When you have completed the business analysis and planning process, you will need to translate the business needs to native SharePoint search functionality. Create a design document that contains sections that closely map to the SharePoint configurations. The design document is valuable because it not only represents what you need to do to build your solution, but it also doubles as an administrator document, which the support staff can reference and use to better understand how search has been configured.

While the process of designing the functional requirements of a SharePoint search solution initiate from the business-user perspective, the approach taken in configuring search runs a completely opposite course. When configuring, you should start with back end and gradually make your way to the user experience at the end of the process. First in the configuration sequence is the infrastructure, where you configure the necessary storage and processing resources. Next, you move into SharePoint Central Administration where you configure the farm-wide settings and server topology. Next, you go into the Search Service Application and configure search settings. Finally, you move into the Site Collection where you configure subsites, pages, Web Parts, and the navigation. The design document should flow in the direction of the configuration, from the back end forward to the end-user experience.

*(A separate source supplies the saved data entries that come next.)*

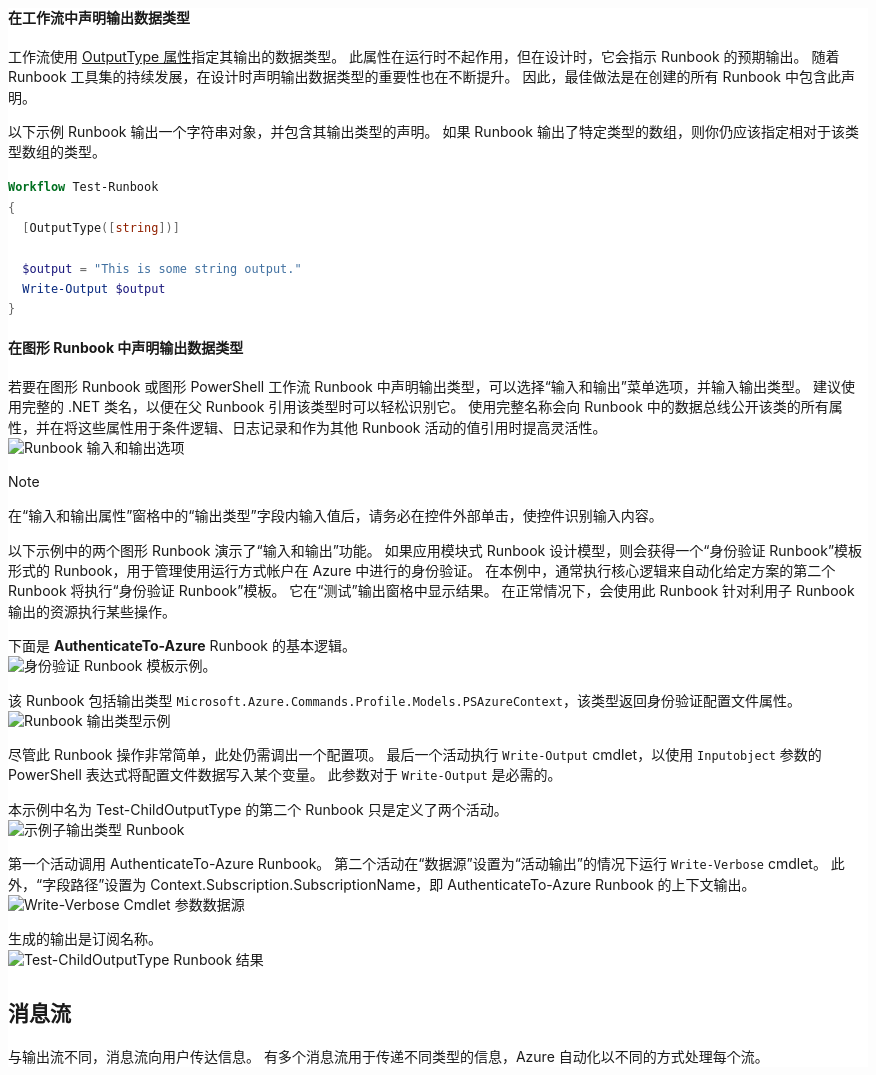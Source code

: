#### <a name="declare-output-data-type-in-a-workflow"></a>在工作流中声明输出数据类型

工作流使用 [OutputType 属性](https://technet.microsoft.com/library/hh847785.aspx)指定其输出的数据类型。 此属性在运行时不起作用，但在设计时，它会指示 Runbook 的预期输出。 随着 Runbook 工具集的持续发展，在设计时声明输出数据类型的重要性也在不断提升。 因此，最佳做法是在创建的所有 Runbook 中包含此声明。

以下示例 Runbook 输出一个字符串对象，并包含其输出类型的声明。 如果 Runbook 输出了特定类型的数组，则你仍应该指定相对于该类型数组的类型。

```powershell
Workflow Test-Runbook
{
  [OutputType([string])]

  $output = "This is some string output."
  Write-Output $output
}
 ```

#### <a name="declare-output-data-type-in-a-graphical-runbook"></a>在图形 Runbook 中声明输出数据类型

若要在图形 Runbook 或图形 PowerShell 工作流 Runbook 中声明输出类型，可以选择“输入和输出”菜单选项，并输入输出类型。  建议使用完整的 .NET 类名，以便在父 Runbook 引用该类型时可以轻松识别它。 使用完整名称会向 Runbook 中的数据总线公开该类的所有属性，并在将这些属性用于条件逻辑、日志记录和作为其他 Runbook 活动的值引用时提高灵活性。<br> ![Runbook 输入和输出选项](media/automation-runbook-output-and-messages/runbook-menu-input-and-output-option.png)

>[!NOTE]
>在“输入和输出属性”窗格中的“输出类型”字段内输入值后，请务必在控件外部单击，使控件识别输入内容。 

以下示例中的两个图形 Runbook 演示了“输入和输出”功能。 如果应用模块式 Runbook 设计模型，则会获得一个“身份验证 Runbook”模板形式的 Runbook，用于管理使用运行方式帐户在 Azure 中进行的身份验证。 在本例中，通常执行核心逻辑来自动化给定方案的第二个 Runbook 将执行“身份验证 Runbook”模板。 它在“测试”输出窗格中显示结果。 在正常情况下，会使用此 Runbook 针对利用子 Runbook 输出的资源执行某些操作。

下面是 **AuthenticateTo-Azure** Runbook 的基本逻辑。<br> ![身份验证 Runbook 模板示例](media/automation-runbook-output-and-messages/runbook-authentication-template.png)。

该 Runbook 包括输出类型 `Microsoft.Azure.Commands.Profile.Models.PSAzureContext`，该类型返回身份验证配置文件属性。<br> ![Runbook 输出类型示例](media/automation-runbook-output-and-messages/runbook-input-and-output-add-blade.png)

尽管此 Runbook 操作非常简单，此处仍需调出一个配置项。 最后一个活动执行 `Write-Output` cmdlet，以使用 `Inputobject` 参数的 PowerShell 表达式将配置文件数据写入某个变量。 此参数对于 `Write-Output` 是必需的。

本示例中名为 Test-ChildOutputType 的第二个 Runbook 只是定义了两个活动。 <br> ![示例子输出类型 Runbook](media/automation-runbook-output-and-messages/runbook-display-authentication-results-example.png)

第一个活动调用 AuthenticateTo-Azure Runbook。  第二个活动在“数据源”设置为“活动输出”的情况下运行 `Write-Verbose` cmdlet。   此外，“字段路径”设置为 Context.Subscription.SubscriptionName，即 AuthenticateTo-Azure Runbook 的上下文输出。   <br> ![Write-Verbose Cmdlet 参数数据源](media/automation-runbook-output-and-messages/runbook-write-verbose-parameters-config.png)

生成的输出是订阅名称。<br> ![Test-ChildOutputType Runbook 结果](media/automation-runbook-output-and-messages/runbook-test-childoutputtype-results.png)

## <a name="message-streams"></a>消息流

与输出流不同，消息流向用户传达信息。 有多个消息流用于传递不同类型的信息，Azure 自动化以不同的方式处理每个流。
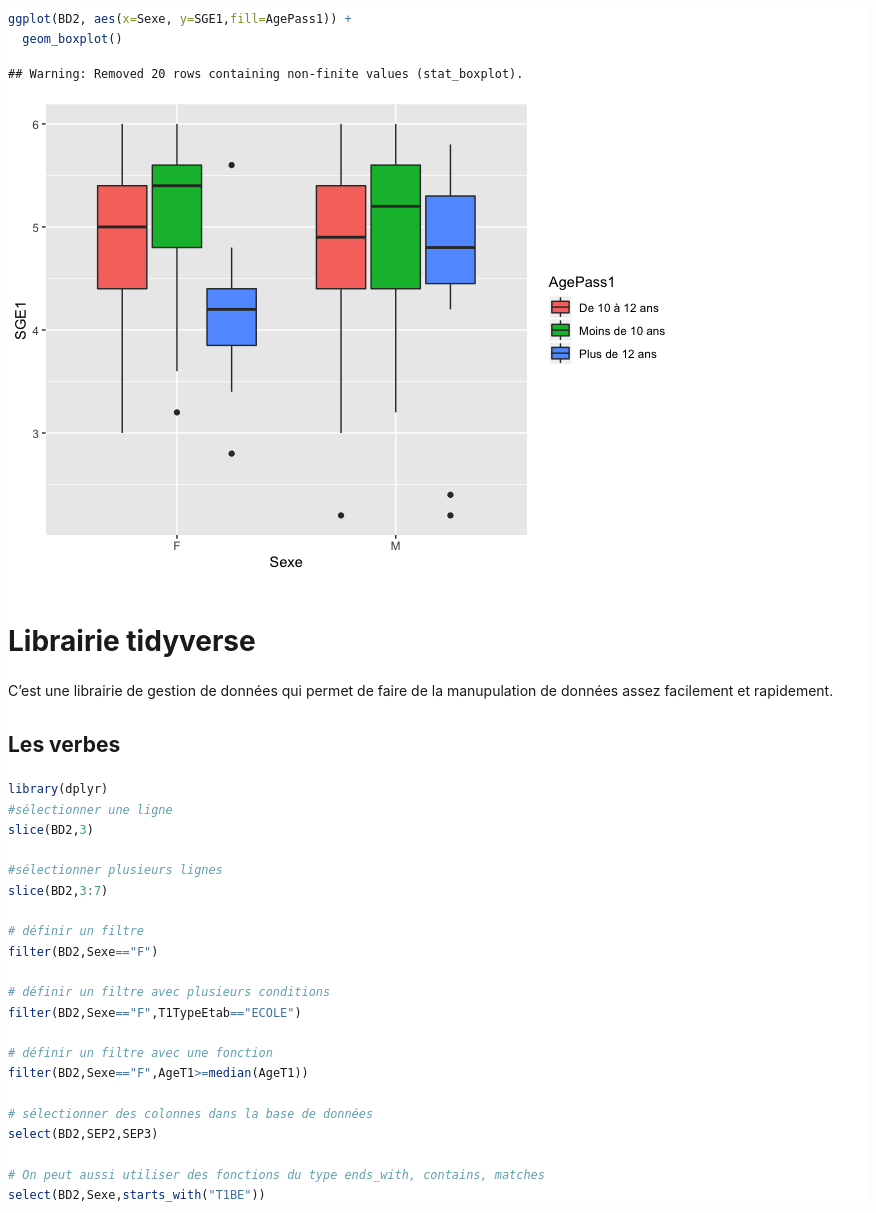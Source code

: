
 ``` r
ggplot(BD2, aes(x=Sexe, y=SGE1,fill=AgePass1)) + 
  geom_boxplot()
```

    ## Warning: Removed 20 rows containing non-finite values (stat_boxplot).

![](jour2_files/figure-gfm/unnamed-chunk-6-1.png)

# Librairie tidyverse

C’est une librairie de gestion de données qui permet de faire de la
manupulation de données assez facilement et rapidement.

## Les verbes

``` r
library(dplyr)
#sélectionner une ligne
slice(BD2,3)

#sélectionner plusieurs lignes
slice(BD2,3:7)

# définir un filtre 
filter(BD2,Sexe=="F")

# définir un filtre avec plusieurs conditions
filter(BD2,Sexe=="F",T1TypeEtab=="ECOLE")

# définir un filtre avec une fonction
filter(BD2,Sexe=="F",AgeT1>=median(AgeT1))

# sélectionner des colonnes dans la base de données
select(BD2,SEP2,SEP3)

# On peut aussi utiliser des fonctions du type ends_with, contains, matches 
select(BD2,Sexe,starts_with("T1BE"))
```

To effectively design and document a search solution, you must be very familiar with configuration steps and have in-depth understanding of the business requirements. The design document merges these knowledge areas into one cohesive artifact, which is why it is a critical component to the overall approach. Table 2 through Table 6 provide a starting point for creating a SharePoint search design document. These tables resemble the actual configuration screens within SharePoint, which make the process of configuring search a whole lot easier. And by having the configuration documented upfront, you can race through the configuration while making only minor adjustments to the document as you go, rather than trying to write a document from scratch and configure at the same time—or worse, try to backfill the documentation later.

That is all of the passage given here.